● **EXERCISE DETAILS**
Return each entry exactly, with none missing.

● **PROVIDED MATERIAL**
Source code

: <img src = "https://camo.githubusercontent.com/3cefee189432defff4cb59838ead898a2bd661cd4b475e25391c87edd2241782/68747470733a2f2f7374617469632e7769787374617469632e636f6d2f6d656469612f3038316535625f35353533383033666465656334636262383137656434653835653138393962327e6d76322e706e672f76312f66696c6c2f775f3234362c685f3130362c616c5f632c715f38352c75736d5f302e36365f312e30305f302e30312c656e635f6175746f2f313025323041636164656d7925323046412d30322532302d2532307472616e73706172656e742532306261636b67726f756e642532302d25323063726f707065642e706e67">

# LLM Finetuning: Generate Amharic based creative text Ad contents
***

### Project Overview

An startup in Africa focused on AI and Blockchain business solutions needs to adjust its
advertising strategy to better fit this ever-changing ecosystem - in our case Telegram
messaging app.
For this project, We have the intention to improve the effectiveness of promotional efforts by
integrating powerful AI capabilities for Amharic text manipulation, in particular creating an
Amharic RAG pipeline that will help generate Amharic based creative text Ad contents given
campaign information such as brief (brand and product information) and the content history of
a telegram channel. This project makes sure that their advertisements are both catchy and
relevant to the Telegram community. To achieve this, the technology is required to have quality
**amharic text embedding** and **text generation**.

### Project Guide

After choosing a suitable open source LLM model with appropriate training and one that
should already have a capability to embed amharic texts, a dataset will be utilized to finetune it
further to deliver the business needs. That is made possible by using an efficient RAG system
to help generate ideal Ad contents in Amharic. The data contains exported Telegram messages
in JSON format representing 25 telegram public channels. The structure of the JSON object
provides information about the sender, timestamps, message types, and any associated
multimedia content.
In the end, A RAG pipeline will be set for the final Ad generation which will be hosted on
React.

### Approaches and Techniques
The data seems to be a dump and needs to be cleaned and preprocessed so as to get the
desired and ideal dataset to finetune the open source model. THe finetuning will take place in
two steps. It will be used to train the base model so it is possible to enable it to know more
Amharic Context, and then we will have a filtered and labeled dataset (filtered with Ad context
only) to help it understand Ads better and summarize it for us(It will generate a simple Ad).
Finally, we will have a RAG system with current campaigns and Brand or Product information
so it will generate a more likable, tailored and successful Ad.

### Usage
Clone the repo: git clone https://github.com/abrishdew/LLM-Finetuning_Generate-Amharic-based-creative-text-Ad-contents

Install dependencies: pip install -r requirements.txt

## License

● **ANSWER BOX**
Source code

: <img src = "https://camo.githubusercontent.com/3cefee189432defff4cb59838ead898a2bd661cd4b475e25391c87edd2241782/68747470733a2f2f7374617469632e7769787374617469632e636f6d2f6d656469612f3038316535625f35353533383033666465656334636262383137656434653835653138393962327e6d76322e706e672f76312f66696c6c2f775f3234362c685f3130362c616c5f632c715f38352c75736d5f302e36365f312e30305f302e30312c656e635f6175746f2f313025323041636164656d7925323046412d30322532302d2532307472616e73706172656e742532306261636b67726f756e642532302d25323063726f707065642e706e67">

# LLM Finetuning: Generate Amharic based creative text Ad contents
***

### Project Overview

An startup in Africa focused on AI and Blockchain business solutions needs to adjust its
advertising strategy to better fit this ever-changing ecosystem - in our case Telegram
messaging app.
For this project, We have the intention to improve the effectiveness of promotional efforts by
integrating powerful AI capabilities for Amharic text manipulation, in particular creating an
Amharic RAG pipeline that will help generate Amharic based creative text Ad contents given
campaign information such as brief (brand and product information) and the content history of
a telegram channel. This project makes sure that their advertisements are both catchy and
relevant to the Telegram community. To achieve this, the technology is required to have quality
**amharic text embedding** and **text generation**.

### Project Guide

After choosing a suitable open source LLM model with appropriate training and one that
should already have a capability to embed amharic texts, a dataset will be utilized to finetune it
further to deliver the business needs. That is made possible by using an efficient RAG system
to help generate ideal Ad contents in Amharic. The data contains exported Telegram messages
in JSON format representing 25 telegram public channels. The structure of the JSON object
provides information about the sender, timestamps, message types, and any associated
multimedia content.
In the end, A RAG pipeline will be set for the final Ad generation which will be hosted on
React.

### Approaches and Techniques
The data seems to be a dump and needs to be cleaned and preprocessed so as to get the
desired and ideal dataset to finetune the open source model. THe finetuning will take place in
two steps. It will be used to train the base model so it is possible to enable it to know more
Amharic Context, and then we will have a filtered and labeled dataset (filtered with Ad context
only) to help it understand Ads better and summarize it for us(It will generate a simple Ad).
Finally, we will have a RAG system with current campaigns and Brand or Product information
so it will generate a more likable, tailored and successful Ad.

### Usage
Clone the repo: git clone https://github.com/abrishdew/LLM-Finetuning_Generate-Amharic-based-creative-text-Ad-contents

Install dependencies: pip install -r requirements.txt

## License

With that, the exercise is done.